*** Opening of DATA FOR ANALYSIS ***

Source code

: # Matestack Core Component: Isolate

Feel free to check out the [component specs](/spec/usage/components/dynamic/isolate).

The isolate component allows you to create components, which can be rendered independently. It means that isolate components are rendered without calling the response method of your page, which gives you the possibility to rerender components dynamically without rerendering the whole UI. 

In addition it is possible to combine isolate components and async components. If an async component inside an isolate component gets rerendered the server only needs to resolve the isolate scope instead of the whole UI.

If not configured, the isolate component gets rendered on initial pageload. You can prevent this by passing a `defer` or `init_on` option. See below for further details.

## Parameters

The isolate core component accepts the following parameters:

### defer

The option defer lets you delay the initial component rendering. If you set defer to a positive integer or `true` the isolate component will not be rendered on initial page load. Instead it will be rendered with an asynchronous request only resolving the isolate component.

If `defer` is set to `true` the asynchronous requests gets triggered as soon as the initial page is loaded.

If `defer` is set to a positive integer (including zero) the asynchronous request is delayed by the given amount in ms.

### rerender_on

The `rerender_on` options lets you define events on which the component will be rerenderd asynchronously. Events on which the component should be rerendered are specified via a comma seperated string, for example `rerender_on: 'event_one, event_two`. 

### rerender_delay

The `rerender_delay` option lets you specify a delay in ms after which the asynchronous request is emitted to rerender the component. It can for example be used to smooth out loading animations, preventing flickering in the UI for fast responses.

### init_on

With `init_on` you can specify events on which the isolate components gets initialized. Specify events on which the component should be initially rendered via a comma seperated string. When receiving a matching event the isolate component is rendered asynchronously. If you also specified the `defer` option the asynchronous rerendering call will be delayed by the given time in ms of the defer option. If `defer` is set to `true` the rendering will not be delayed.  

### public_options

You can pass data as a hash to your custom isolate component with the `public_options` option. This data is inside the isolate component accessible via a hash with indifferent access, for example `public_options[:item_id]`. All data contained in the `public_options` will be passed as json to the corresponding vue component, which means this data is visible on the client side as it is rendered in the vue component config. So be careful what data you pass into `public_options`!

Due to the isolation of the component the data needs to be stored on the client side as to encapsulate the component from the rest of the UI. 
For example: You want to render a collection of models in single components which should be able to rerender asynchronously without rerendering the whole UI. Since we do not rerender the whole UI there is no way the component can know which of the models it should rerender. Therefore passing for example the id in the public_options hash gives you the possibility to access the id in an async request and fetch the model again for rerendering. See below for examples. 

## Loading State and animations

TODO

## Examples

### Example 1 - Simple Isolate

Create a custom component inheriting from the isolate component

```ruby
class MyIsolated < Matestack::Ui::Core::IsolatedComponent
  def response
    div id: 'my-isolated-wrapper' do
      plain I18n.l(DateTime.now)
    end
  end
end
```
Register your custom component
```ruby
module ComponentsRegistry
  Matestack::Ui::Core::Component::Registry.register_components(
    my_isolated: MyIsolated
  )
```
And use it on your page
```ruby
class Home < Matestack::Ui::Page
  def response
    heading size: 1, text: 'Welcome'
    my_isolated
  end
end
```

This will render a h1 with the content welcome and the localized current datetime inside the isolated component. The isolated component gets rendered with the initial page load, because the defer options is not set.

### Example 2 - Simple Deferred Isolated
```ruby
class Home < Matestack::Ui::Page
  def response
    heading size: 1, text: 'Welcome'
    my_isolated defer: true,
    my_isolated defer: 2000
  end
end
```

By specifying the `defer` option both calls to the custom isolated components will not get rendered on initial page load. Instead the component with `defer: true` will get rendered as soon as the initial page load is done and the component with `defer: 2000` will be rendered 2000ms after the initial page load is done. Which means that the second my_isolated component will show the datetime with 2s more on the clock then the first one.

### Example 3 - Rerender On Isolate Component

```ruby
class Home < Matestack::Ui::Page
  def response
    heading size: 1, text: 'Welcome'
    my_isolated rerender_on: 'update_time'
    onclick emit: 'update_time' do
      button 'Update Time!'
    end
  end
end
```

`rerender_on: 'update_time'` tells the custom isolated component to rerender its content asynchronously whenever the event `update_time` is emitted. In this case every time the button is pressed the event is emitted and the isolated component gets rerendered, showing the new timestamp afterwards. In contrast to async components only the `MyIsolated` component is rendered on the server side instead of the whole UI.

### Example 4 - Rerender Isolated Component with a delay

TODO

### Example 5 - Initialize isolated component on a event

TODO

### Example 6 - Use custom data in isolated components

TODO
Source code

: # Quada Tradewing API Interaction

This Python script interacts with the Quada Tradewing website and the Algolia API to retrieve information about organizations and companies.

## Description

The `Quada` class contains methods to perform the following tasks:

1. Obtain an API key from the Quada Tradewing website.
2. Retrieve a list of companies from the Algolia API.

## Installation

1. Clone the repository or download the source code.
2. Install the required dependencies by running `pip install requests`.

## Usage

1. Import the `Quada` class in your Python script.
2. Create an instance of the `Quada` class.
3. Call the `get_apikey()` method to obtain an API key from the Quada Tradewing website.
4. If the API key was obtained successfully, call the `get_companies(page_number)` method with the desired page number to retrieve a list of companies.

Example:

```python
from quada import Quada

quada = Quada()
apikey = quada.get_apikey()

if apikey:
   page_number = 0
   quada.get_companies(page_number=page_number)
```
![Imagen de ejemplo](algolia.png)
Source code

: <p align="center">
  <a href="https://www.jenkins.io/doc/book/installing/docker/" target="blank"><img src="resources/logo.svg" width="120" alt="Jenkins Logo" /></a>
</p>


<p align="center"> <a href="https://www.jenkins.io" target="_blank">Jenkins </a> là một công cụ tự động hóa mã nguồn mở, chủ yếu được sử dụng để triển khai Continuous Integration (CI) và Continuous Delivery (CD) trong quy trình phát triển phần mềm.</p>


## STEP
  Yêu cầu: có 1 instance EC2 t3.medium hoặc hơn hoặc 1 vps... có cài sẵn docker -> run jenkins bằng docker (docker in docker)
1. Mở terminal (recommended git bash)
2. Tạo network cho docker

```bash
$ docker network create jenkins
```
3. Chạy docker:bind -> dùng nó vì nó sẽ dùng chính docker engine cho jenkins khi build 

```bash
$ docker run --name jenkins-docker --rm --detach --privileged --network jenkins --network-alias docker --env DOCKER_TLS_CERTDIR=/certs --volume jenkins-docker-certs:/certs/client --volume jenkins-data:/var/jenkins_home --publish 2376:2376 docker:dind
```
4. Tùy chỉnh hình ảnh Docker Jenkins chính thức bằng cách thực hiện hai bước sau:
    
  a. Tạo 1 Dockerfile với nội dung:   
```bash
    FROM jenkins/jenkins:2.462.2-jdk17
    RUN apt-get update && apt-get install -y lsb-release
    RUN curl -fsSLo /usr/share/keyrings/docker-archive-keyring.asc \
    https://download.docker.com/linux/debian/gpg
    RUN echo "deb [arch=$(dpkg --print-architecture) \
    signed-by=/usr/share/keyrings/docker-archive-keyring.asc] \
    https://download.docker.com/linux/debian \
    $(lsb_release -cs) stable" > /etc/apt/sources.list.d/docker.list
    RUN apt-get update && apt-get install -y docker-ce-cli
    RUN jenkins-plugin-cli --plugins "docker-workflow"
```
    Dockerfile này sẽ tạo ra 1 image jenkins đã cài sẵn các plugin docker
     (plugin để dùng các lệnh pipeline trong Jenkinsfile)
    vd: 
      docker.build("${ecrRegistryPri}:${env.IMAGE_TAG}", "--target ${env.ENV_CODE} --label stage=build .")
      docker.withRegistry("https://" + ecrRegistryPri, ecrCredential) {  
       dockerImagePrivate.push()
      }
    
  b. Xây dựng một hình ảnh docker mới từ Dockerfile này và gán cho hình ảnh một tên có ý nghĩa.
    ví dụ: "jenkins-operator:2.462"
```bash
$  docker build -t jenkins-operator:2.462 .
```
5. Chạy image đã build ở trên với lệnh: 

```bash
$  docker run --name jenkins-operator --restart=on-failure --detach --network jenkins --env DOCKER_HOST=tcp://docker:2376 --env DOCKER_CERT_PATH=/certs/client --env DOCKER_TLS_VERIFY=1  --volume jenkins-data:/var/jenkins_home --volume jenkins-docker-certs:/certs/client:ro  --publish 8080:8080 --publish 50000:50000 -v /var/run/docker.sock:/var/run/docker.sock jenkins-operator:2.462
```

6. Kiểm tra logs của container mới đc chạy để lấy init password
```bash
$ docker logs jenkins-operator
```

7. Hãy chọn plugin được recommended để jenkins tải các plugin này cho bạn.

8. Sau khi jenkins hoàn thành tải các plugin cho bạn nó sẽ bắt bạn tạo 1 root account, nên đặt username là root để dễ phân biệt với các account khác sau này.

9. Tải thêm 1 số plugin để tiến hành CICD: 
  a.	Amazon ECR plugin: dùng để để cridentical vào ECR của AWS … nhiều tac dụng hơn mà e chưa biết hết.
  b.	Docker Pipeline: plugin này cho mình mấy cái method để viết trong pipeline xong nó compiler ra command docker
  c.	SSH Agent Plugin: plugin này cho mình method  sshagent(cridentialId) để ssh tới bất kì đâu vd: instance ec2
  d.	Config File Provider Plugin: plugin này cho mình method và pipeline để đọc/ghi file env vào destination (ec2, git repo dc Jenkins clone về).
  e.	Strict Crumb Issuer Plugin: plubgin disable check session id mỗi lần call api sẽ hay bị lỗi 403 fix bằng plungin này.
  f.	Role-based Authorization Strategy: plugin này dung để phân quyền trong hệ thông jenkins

*** Close of DATA FOR ANALYSIS ***

TASK PROMPT:
From the material above, copy exactly the lines between the line holding "If not configured, the" and the line holding "### init_on", inclusive, and only those.

EXERCISE ANSWER:
If not configured, the isolate component gets rendered on initial pageload. You can prevent this by passing a `defer` or `init_on` option. See below for further details.

## Parameters

The isolate core component accepts the following parameters:

### defer

The option defer lets you delay the initial component rendering. If you set defer to a positive integer or `true` the isolate component will not be rendered on initial page load. Instead it will be rendered with an asynchronous request only resolving the isolate component.

If `defer` is set to `true` the asynchronous requests gets triggered as soon as the initial page is loaded.

If `defer` is set to a positive integer (including zero) the asynchronous request is delayed by the given amount in ms.

### rerender_on

The `rerender_on` options lets you define events on which the component will be rerenderd asynchronously. Events on which the component should be rerendered are specified via a comma seperated string, for example `rerender_on: 'event_one, event_two`. 

### rerender_delay

The `rerender_delay` option lets you specify a delay in ms after which the asynchronous request is emitted to rerender the component. It can for example be used to smooth out loading animations, preventing flickering in the UI for fast responses.

### init_on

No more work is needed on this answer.